Quickselect vs heap for top-K

Two algorithms answer "give me the top K" on an unsorted array, and the wrong choice in an interview costs you the round even when the code compiles. Heap is O(n log K) and survives every input you can throw at it. Quickselect is O(n) expected and O(n^2) against an adversary. The interesting fact is that neither dominates: input shape and output shape flip the answer.

The decision#

One question, one answer. If the data streams or arrives unbounded, you reach for a heap of size K. If the data is sitting in memory and the caller wants the top-K unsorted (or just the k-th value), you reach for quickselect. Everything else is qualifications on those two cases.

That asymmetry comes from where each algorithm needs the data. A heap of size K only ever holds the K largest survivors, so a one-pass scan over a stream is enough. Quickselect needs to swap elements across the whole array, which means you must have the whole array. The streaming-vs-static axis is the first cut, and it's a hard cut: there is no online quickselect.

The flowchart#

Five branching questions resolve the choice. The streaming branch is one-way.

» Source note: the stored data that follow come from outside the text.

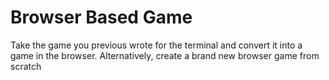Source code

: # Browser Based Game

Take the game you previous wrote for the terminal and convert it into a game in the browser.  Alternatively, create a brand new browser game from scratch
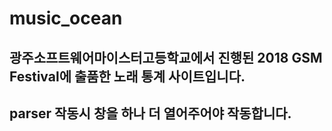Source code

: # music_ocean
## 광주소프트웨어마이스터고등학교에서 진행된 2018 GSM Festival에 출품한 노래 통계 사이트입니다.

## parser 작동시 창을 하나 더 열어주어야 작동합니다.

The other four trade complexity, output shape, robustness, and side-effects.

Algorithms compared#

The decision page covers two contenders in depth, plus a third that shows up in interview answers and deserves a one-paragraph demotion.

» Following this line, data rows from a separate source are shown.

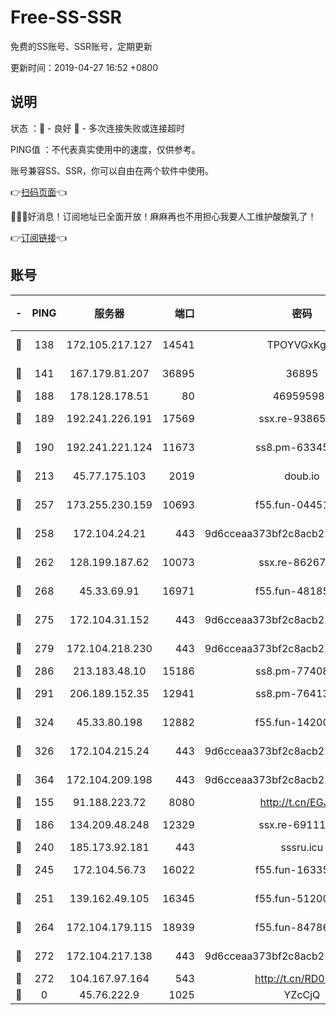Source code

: # Free-SS-SSR

免费的SS账号、SSR账号，定期更新

更新时间：2019-04-27 16:52 +0800

## 说明

状态     ：🙂 - 良好 🙁 - 多次连接失败或连接超时

PING值   ：不代表真实使用中的速度，仅供参考。

账号兼容SS、SSR，你可以自由在两个软件中使用。

👉[扫码页面](https://liesauer.github.io/Free-SS-SSR/)👈

🎉🎉🎉好消息！订阅地址已全面开放！麻麻再也不用担心我要人工维护酸酸乳了！

👉[订阅链接](https://www.liesauer.net/yogurt/subscribe?ACCESS_TOKEN=DAYxR3mMaZAsaqUb)👈

## 账号

|-|PING|服务器|端口|密码|加密方式|区域|
|:----:|:----:|:-----:|-----:|:----:|:----:|:----:|
|🙂|138|172.105.217.127|14541|TPOYVGxKglpi|aes-256-cfb|JP|
|🙂|141|167.179.81.207|36895|36895|aes-256-cfb|JP|
|🙂|188|178.128.178.51|80|469595985|chacha20|US|
|🙂|189|192.241.226.191|17569|ssx.re-93865244|aes-256-cfb|US|
|🙂|190|192.241.221.124|11673|ss8.pm-63345432|aes-256-cfb|US|
|🙂|213|45.77.175.103|2019|doub.io|aes-128-ctr|SG|
|🙂|257|173.255.230.159|10693|f55.fun-04451373|aes-256-cfb|US|
|🙂|258|172.104.24.21|443|9d6cceaa373bf2c8acb22e60b6a58be6|aes-256-cfb|US|
|🙂|262|128.199.187.62|10073|ssx.re-86267406|aes-256-cfb|SG|
|🙂|268|45.33.69.91|16971|f55.fun-48185510|aes-256-cfb|US|
|🙂|275|172.104.31.152|443|9d6cceaa373bf2c8acb22e60b6a58be6|aes-256-cfb|US|
|🙂|279|172.104.218.230|443|9d6cceaa373bf2c8acb22e60b6a58be6|aes-256-cfb|US|
|🙂|286|213.183.48.10|15186|ss8.pm-77408215|rc4-md5|RU|
|🙂|291|206.189.152.35|12941|ss8.pm-76413871|aes-256-cfb|SG|
|🙂|324|45.33.80.198|12882|f55.fun-14200108|aes-256-cfb|US|
|🙂|326|172.104.215.24|443|9d6cceaa373bf2c8acb22e60b6a58be6|aes-256-cfb|US|
|🙂|364|172.104.209.198|443|9d6cceaa373bf2c8acb22e60b6a58be6|aes-256-cfb|US|
|🙂|155|91.188.223.72|8080|http://t.cn/EGJIyrl|rc4-md5|RU|
|🙂|186|134.209.48.248|12329|ssx.re-69111768|aes-256-cfb|US|
|🙂|240|185.173.92.181|443|sssru.icu|rc4-md5|RU|
|🙂|245|172.104.56.73|16022|f55.fun-16335586|aes-256-cfb|SG|
|🙂|251|139.162.49.105|16345|f55.fun-51200650|aes-256-cfb|SG|
|🙂|264|172.104.179.115|18939|f55.fun-84786774|aes-256-cfb|SG|
|🙂|272|172.104.217.138|443|9d6cceaa373bf2c8acb22e60b6a58be6|aes-256-cfb|US|
|🙂|272|104.167.97.164|543|http://t.cn/RD0D7sx|rc4-md5|CA|
|🙁|0|45.76.222.9|1025|YZcCjQ|rc4-md5|JP|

Heap of size K (streaming-friendly default)#

The shape is a min-heap bounded at K elements when you want the K largest, and a max-heap bounded at K when you want the K smallest. Walk the input, push each element, and pop the root whenever the heap exceeds K. After one pass the heap holds the K survivors, and the root is the threshold value (the k-th largest in the K-largest case).^[1]

Pick this when:

The data streams. New values arrive over time and the caller wants the running top-K. LC 703 Kth Largest Element in a Stream is the canonical case.
The input is untrusted or adversarial. The bound is O(n log K) worst case, period; no input forces it above.^[2]
The caller needs the K elements in sorted order. Extract-all gives them sorted naturally, in O(K log K) after the scan.
K is genuinely small (top-10, top-100) and log K is essentially a constant.
The input array must not be mutated.

Time: O(n log K) worst case. Space: O(K). The threshold sits at the root for O(1) peeks. The mechanics are one chapter away in Heaps and the top-K pattern.^[3]

Quickselect (offline speed)#

Partition the array around a random pivot. The pivot lands at its final sorted position; check whether that position equals n - k (for k-th largest) and recurse into whichever side contains the target index. The other side never gets read.^[4]

Pick this when:

The whole array is in memory and you only need the threshold value, not the K elements in any particular order.
K is a meaningful fraction of n. For median (K = n/2) the heap's O(n log K) becomes O(n log n) and loses its asymptotic edge entirely. Quickselect cuts a full log n factor off.
You can mutate the caller's array, or you've copied it on entry.
The input is trusted. Random-pivot quickselect's expected-vs-worst gap is the only real argument against it: O(n) expected, O(n^2) worst on adversarially-constructed sequences.^[4:1]

Time: O(n) expected (random pivot), O(n^2) worst case without it. Space: O(1) iterative, O(log n) expected recursive. The mechanics live in Quickselect: linear-time selection, with the proof of expected linear time via the E[T(n)] <= E[T(3n/4)] + cn recurrence in CLRS Chapter 9.^[5]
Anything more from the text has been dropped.